Wednesday, January 4, 2012

The balancing act - competing for a title while also giving young players experience

Most coaches, managers or buisness leaders offer the first level of experience in an orientation or apprenticeship by observing. Sitting on the sideline while watching a more experienced mentor often offers an initial level of insight on 'how to do things around here'.

As important as observation (sitting and watching) or theoretical experience (lectures or reading), there is no experience more valuable than practical experience - getting your hands dirty and learning from trial and error.

What comes part and parcel with enabling one of your people with that practical experience is having the confidence in them that they will either drive over some speed bumps along the way under your careful watch to assist with offering a road map of success, or that they will sail smoothly when given that opportunity.

Another key component in this process is having a level of self-confidence in yourself as a leader to relenquish some of that responsibility to someone with less experience, knowing that there will be some bumps and bruises along the way to success. It was once written that, sometimes, you need to learn how not to lose before you learn how to win.

Sir Alex Ferguson of Manchester United has been magnified in the media recently about his decision to entrust the goalkeeping responsibilities at one of the biggest clubs in the world to 21-year old Spaniard Davd de Gea.

Daniel Taylor of the Irish Times writes of the balancing act of competing for a title while also trying to develop a young and inexperienced goalkeeper.

The overwhelming sense when debating Manchester United’s goalkeeping issue, and specifically weighing up the long-term benefits but short-term losses of entrusting a talented but still raw 21-year-old, has to be one of deja vu. We have been here already this season, after all, and the arguments became so blurred at the time all that can be said for certain is the champions were entitled to hope we would not have to revisit the subject so quickly.
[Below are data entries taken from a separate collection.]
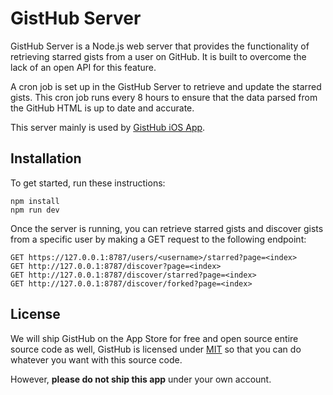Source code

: # GistHub Server

GistHub Server is a Node.js web server that provides the functionality of retrieving starred gists from a user on GitHub. It is built to overcome the lack of an open API for this feature.

A cron job is set up in the GistHub Server to retrieve and update the starred gists. This cron job runs every 8 hours to ensure that the data parsed from the GitHub HTML is up to date and accurate.

This server mainly is used by [GistHub iOS App](https://github.com/ldakhoa/gisthub).

## Installation

To get started, run these instructions:

```shell
npm install
npm run dev
```

Once the server is running, you can retrieve starred gists and discover gists from a specific user by making a GET request to the following endpoint:
```
GET https://127.0.0.1:8787/users/<username>/starred?page=<index>
GET http://127.0.0.1:8787/discover?page=<index>
GET http://127.0.0.1:8787/discover/starred?page=<index>
GET http://127.0.0.1:8787/discover/forked?page=<index>
```

## License

We will ship GistHub on the App Store for free and open source entire source code as well, GistHub is licensed under [MIT](./LICENSE) so that you can do whatever you want with this source code.

However, **please do not ship this app** under your own account.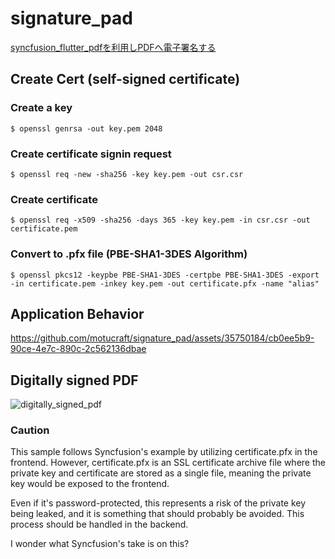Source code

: # signature_pad

[syncfusion_flutter_pdfを利用しPDFへ電子署名する](https://zenn.dev/motu2119/articles/e6f42530abb21e)

## Create Cert (self-signed certificate)

### Create a key

```shell
$ openssl genrsa -out key.pem 2048
```

### Create certificate signin request

```shell
$ openssl req -new -sha256 -key key.pem -out csr.csr
```

### Create certificate

```shell
$ openssl req -x509 -sha256 -days 365 -key key.pem -in csr.csr -out certificate.pem
```

### Convert to .pfx file (PBE-SHA1-3DES Algorithm)

```shell
$ openssl pkcs12 -keypbe PBE-SHA1-3DES -certpbe PBE-SHA1-3DES -export -in certificate.pem -inkey key.pem -out certificate.pfx -name "alias"
```

## Application Behavior

https://github.com/motucraft/signature_pad/assets/35750184/cb0ee5b9-90ce-4e7c-890c-2c562136dbae

## Digitally signed PDF

![digitally_signed_pdf](https://github.com/motucraft/signature_pad/assets/35750184/400ab67e-0332-4126-b0b9-47365571468c)

### Caution

This sample follows Syncfusion's example by utilizing certificate.pfx in the frontend.
However, certificate.pfx is an SSL certificate archive file where the private key and certificate are stored as a single file, meaning the private key would be exposed to the frontend.

Even if it's password-protected, this represents a risk of the private key being leaked, and it is something that should probably be avoided.
This process should be handled in the backend.

I wonder what Syncfusion's take is on this?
It is whether they should continue with David de Gea in goal when it is almost inevitable, at this point in a career of otherwise great promise, there will be further mistakes along the way, or whether they bow to the theory that a team going for the title, when every goal and every point might be vital, is not the place for a goalkeeper to be learning on the spot.
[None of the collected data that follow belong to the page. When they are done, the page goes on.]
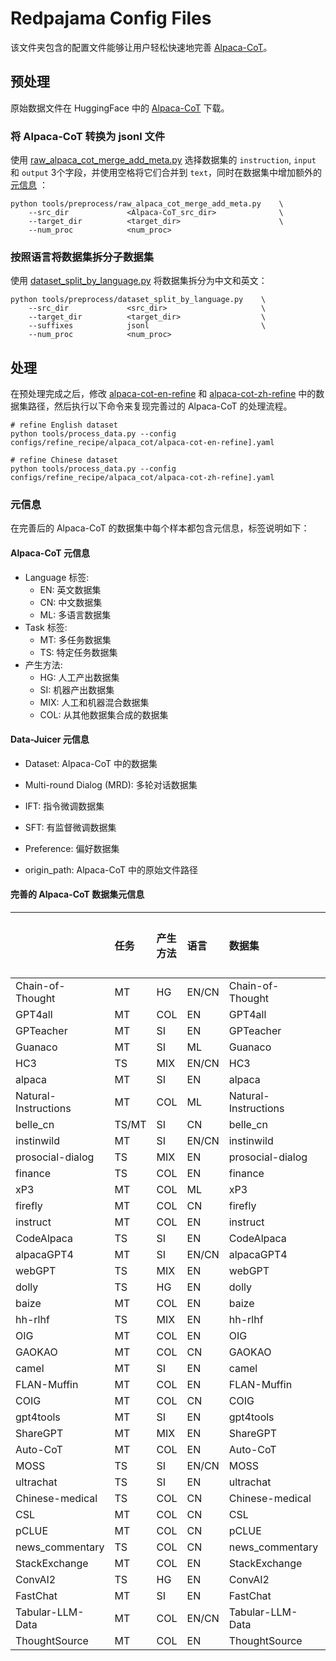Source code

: # Redpajama Config Files

该文件夹包含的配置文件能够让用户轻松快速地完善 [Alpaca-CoT](https://huggingface.co/QingyiSi/Alpaca-CoT)。

## 预处理

原始数据文件在 HuggingFace 中的 [Alpaca-CoT](https://huggingface.co/QingyiSi/Alpaca-CoT) 下载。

### 将 Alpaca-CoT 转换为 jsonl 文件
使用 [raw_alpaca_cot_merge_add_meta.py](../../tools/preprocess/raw_alpaca_cot_merge_add_meta.py) 选择数据集的 `instruction`, `input` 和 `output` 3个字段，并使用空格将它们合并到 `text`，同时在数据集中增加额外的[元信息]( #meta_info) ：

```shell
python tools/preprocess/raw_alpaca_cot_merge_add_meta.py    \
    --src_dir             <Alpaca-CoT_src_dir>              \
    --target_dir          <target_dir>                      \
    --num_proc            <num_proc>
```

### 按照语言将数据集拆分子数据集
使用 [dataset_split_by_language.py](../../tools/preprocess/dataset_split_by_language.py) 将数据集拆分为中文和英文：

```shell
python tools/preprocess/dataset_split_by_language.py    \
    --src_dir             <src_dir>                     \
    --target_dir          <target_dir>                  \
    --suffixes            jsonl                         \
    --num_proc            <num_proc>
```

## 处理
在预处理完成之后，修改 [alpaca-cot-en-refine](alpaca-cot-en-refine].yaml) 和 [alpaca-cot-zh-refine](alpaca-cot-zh-refine.yaml) 中的数据集路径，然后执行以下命令来复现完善过的 Alpaca-CoT 的处理流程。

```shell
# refine English dataset
python tools/process_data.py --config configs/refine_recipe/alpaca_cot/alpaca-cot-en-refine].yaml

# refine Chinese dataset
python tools/process_data.py --config configs/refine_recipe/alpaca_cot/alpaca-cot-zh-refine].yaml
```

### 元信息 <a name="meta_info"/>

在完善后的 Alpaca-CoT 的数据集中每个样本都包含元信息，标签说明如下：

#### Alpaca-CoT 元信息
* Language 标签:
    - EN: 英文数据集
    - CN: 中文数据集
    - ML: 多语言数据集
* Task 标签:
    - MT: 多任务数据集
    - TS: 特定任务数据集
* 产生方法:
    - HG: 人工产出数据集
    - SI: 机器产出数据集
    - MIX: 人工和机器混合数据集
    - COL: 从其他数据集合成的数据集

#### Data-Juicer 元信息
* Dataset: Alpaca-CoT 中的数据集

* Multi-round Dialog (MRD): 多轮对话数据集

* IFT: 指令微调数据集

* SFT: 有监督微调数据集

* Preference: 偏好数据集

* origin_path: Alpaca-CoT 中的原始文件路径


#### 完善的 Alpaca-CoT 数据集元信息
|                      | 任务   | 产生方法   | 语言   | 数据集              | 多轮对话   | 指令跟随   | 监督微调   | 偏好   |
|:---------------------|:-------|:------|:-------|:---------------------|:---:|:---:|:----:|:----:|
| Chain-of-Thought     | MT     | HG    | EN/CN  | Chain-of-Thought     |                 | ✅  |  |         |
| GPT4all              | MT     | COL   | EN     | GPT4all              |                 | ✅  | ✅  |         |
| GPTeacher            | MT     | SI    | EN     | GPTeacher            |                 |  | ✅  |         |
| Guanaco              | MT     | SI    | ML     | Guanaco              |                 |  | ✅  |         |
| HC3                  | TS     | MIX   | EN/CN  | HC3                  |                 |  | ✅  | ✅         |
| alpaca               | MT     | SI    | EN     | alpaca               |                 |  | ✅  |         |
| Natural-Instructions | MT     | COL   | ML     | Natural-Instructions |                 | ✅  |  |         |
| belle_cn             | TS/MT  | SI    | CN     | belle_cn             |                 |  | ✅  |         |
| instinwild           | MT     | SI    | EN/CN  | instinwild           |                 |  | ✅  |         |
| prosocial-dialog     | TS     | MIX   | EN     | prosocial-dialog     |                 |  | ✅  |         |
| finance              | TS     | COL   | EN     | finance              |                 |  | ✅  |         |
| xP3                  | MT     | COL   | ML     | xP3                  |                 | ✅  |  |         |
| firefly              | MT     | COL   | CN     | firefly              |                 | ✅  |  |         |
| instruct             | MT     | COL   | EN     | instruct             |                 |  | ✅  |         |
| CodeAlpaca           | TS     | SI    | EN     | CodeAlpaca           |                 | ✅  |  |         |
| alpacaGPT4           | MT     | SI    | EN/CN  | alpacaGPT4           |                 |  | ✅  | ✅         |
| webGPT               | TS     | MIX   | EN     | webGPT               |                 | ✅  |  | ✅         |
| dolly                | TS     | HG    | EN     | dolly                |                 |  | ✅  |         |
| baize                | MT     | COL   | EN     | baize                |                 |  | ✅  |         |
| hh-rlhf              | TS     | MIX   | EN     | hh-rlhf              | ✅                 |  | ✅  | ✅         |
| OIG                  | MT     | COL   | EN     | OIG                  |                 |  | ✅  |         |
| GAOKAO               | MT     | COL   | CN     | GAOKAO               |                 | ✅  |  |         |
| camel                | MT     | SI    | EN     | camel                |                 | ✅  |  |         |
| FLAN-Muffin          | MT     | COL   | EN     | FLAN-Muffin          |                 | ✅  |  |         |
| COIG                 | MT     | COL   | CN     | COIG                 |                 |  | ✅  |         |
| gpt4tools            | MT     | SI    | EN     | gpt4tools            |                 | ✅  |  |         |
| ShareGPT             | MT     | MIX   | EN     | ShareGPT             | ✅                 |  | ✅  |         |
| Auto-CoT             | MT     | COL   | EN     | Auto-CoT             |                 | ✅  |  |         |
| MOSS                 | TS     | SI    | EN/CN  | MOSS                 |                 |  | ✅  |         |
| ultrachat            | TS     | SI    | EN     | ultrachat            |                 |  | ✅  |         |
| Chinese-medical      | TS     | COL   | CN     | Chinese-medical      |                 |  | ✅  |         |
| CSL                  | MT     | COL   | CN     | CSL                  |                 | ✅  |  |         |
| pCLUE                | MT     | COL   | CN     | pCLUE                |                 | ✅  |  |         |
| news_commentary      | TS     | COL   | CN     | news_commentary      |                 | ✅  |  |         |
| StackExchange        | MT     | COL   | EN     | StackExchange        |                 |  | ✅  | ✅         |
| ConvAI2              | TS     | HG    | EN     | ConvAI2              |                 |  | ✅  |         |
| FastChat             | MT     | SI    | EN     | FastChat             |                 |  | ✅  |         |
| Tabular-LLM-Data     | MT     | COL   | EN/CN  | Tabular-LLM-Data     |                 | ✅  |  |         |
| ThoughtSource        | MT     | COL   | EN     | ThoughtSource        |                 | ✅  |  |         |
The last time this issue was raised Ferguson decided against taking the Spaniard out of the team in favour of Anders Lindegaard and most of autumn passed amid the sense that United’s manager had negotiated a difficult situation with impeccable judgment.

Opposition players began to realise that peppering De Gea with hopeful, long-distance shots was now a futile exercise.
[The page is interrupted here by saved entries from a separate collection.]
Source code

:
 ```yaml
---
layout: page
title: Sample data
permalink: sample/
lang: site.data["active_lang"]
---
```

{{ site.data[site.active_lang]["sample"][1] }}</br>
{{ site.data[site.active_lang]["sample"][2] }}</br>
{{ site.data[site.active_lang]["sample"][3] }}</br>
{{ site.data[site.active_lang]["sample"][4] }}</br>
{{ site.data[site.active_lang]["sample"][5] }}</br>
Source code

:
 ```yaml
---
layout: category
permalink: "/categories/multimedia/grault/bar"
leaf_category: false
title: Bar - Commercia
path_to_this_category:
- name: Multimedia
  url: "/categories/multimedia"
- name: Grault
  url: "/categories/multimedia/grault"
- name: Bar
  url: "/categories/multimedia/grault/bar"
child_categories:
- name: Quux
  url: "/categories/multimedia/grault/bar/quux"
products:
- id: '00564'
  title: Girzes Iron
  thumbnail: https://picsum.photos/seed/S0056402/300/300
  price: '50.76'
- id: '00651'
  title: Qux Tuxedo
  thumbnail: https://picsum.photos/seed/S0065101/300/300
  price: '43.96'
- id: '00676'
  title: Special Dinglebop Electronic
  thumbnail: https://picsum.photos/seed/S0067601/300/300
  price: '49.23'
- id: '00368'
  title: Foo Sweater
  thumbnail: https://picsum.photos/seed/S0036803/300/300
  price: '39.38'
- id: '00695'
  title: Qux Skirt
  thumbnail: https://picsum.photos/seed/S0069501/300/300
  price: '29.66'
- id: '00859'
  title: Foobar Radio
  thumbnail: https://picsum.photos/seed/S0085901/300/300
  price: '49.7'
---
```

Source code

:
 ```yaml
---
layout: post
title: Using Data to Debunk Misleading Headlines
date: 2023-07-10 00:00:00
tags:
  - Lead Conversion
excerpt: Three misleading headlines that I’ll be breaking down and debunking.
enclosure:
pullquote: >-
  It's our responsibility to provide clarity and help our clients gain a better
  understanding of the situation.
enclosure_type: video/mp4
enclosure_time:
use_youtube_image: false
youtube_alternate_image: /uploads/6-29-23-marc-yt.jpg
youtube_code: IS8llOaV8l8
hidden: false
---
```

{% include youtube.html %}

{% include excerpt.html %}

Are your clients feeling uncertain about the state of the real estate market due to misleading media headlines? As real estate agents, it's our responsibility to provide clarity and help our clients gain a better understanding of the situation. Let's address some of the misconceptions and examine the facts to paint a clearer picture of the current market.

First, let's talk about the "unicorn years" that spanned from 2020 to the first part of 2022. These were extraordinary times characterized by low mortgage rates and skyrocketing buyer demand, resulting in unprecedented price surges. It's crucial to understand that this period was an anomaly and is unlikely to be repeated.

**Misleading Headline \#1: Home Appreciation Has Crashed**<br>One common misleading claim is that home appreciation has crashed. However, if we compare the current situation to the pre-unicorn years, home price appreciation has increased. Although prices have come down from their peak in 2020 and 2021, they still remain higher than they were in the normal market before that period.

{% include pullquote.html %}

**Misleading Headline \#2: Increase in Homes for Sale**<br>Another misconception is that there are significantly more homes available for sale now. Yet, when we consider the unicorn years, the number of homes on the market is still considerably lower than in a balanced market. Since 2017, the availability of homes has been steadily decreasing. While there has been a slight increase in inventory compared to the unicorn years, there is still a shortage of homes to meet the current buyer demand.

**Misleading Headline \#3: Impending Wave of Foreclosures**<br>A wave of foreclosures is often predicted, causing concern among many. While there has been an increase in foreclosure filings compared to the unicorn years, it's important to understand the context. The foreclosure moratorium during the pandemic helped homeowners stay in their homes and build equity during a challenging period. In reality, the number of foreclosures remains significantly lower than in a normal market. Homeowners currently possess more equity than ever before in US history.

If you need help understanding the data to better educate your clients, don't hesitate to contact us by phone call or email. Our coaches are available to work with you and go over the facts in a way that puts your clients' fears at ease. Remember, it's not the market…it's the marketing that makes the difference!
The man Jamie Redknapp said needed “to grow into his kit”, after a particularly harrowing league debut at West Bromwich Albion, went to the Britannia Stadium in Stoke and played as though affronted by the suggestion he was a boy among men.

A few weeks later, he turned in a performance at Anfield with all the calmness of a bomb-disposal expert, as if nobody had bothered educating him about what it meant to be beneath the Kop as a Manchester United player.

Afterwards the Liverpool manager, Kenny Dalglish, shook his head ruefully and exclaimed: “I thought the press said the boy was struggling.”

The ability to make reflex saves, distribute the ball quickly and accurately and understand the angles of the penalty box is clearly in place, so we should proceed cautiously against the knee-jerk reaction in light of his recent mistakes.

Yet the De Gea or Lindegaard issue has resurfaced for legitimate reasons going into tonight’s match at Newcastle United and this is not, as Ferguson put it in September, the agenda of a media “desperate for the boy to fail”.

Nobody in the press box invented the mistakes against Benfica and Basel that played a part in United’s Champions League elimination. It wasn’t a careless sub-editor who flapped at the cross for Blackburn’s decisive goal at Old Trafford on New Year’s Eve.

The harsh reality is De Gea has let in six goals where the blame, or a significant proportion of it, could be attached to him. At least three more have arrived when the culpability is less obvious but his involvement could still be questioned.

That’s nine from 19 appearances, and even if mitigating circumstances can be presented in some cases it is still clearly too many when there are five months of the season still to play.

De Gea’s occasional vulnerabilities are, of course, probably only inevitable for a goalkeeper who was 20 when he signed in June and, to give him his due, he has probably not been helped by the absence of a consistent back four.

Lindegaard has started five league games and not conceded a goal. The Dane is seven years older than De Gea and has a greater penalty-box presence. It has been evident he is determined to establish himself more prominently in Ferguson’s thinking.

It is a curiosity, given Ferguson, in the days of Edwin van der Sar, would regularly speak of his belief that the key factor for a successful goalkeeper was experience. De Gea’s potential is clear but his education does not come without risk.

I can appreciate the dilemma that Ferguson faces - after all, our team at the University of Evansville played this past 2011 college season with a nucleus of 7 freshmen and 2 sophomores in our lineup. Although there were a number of bumps and bruises along the way, fast-forward a year later and we now have 9 starters returning with the experience of playing against some of the top collegiate teams in the nation.

Sometimes you do have to learn 'how not to lose' before you can learn to win, and if Manchester United fans can be patient and show trust in their manager and young goalkeeper, great things are on the horizon.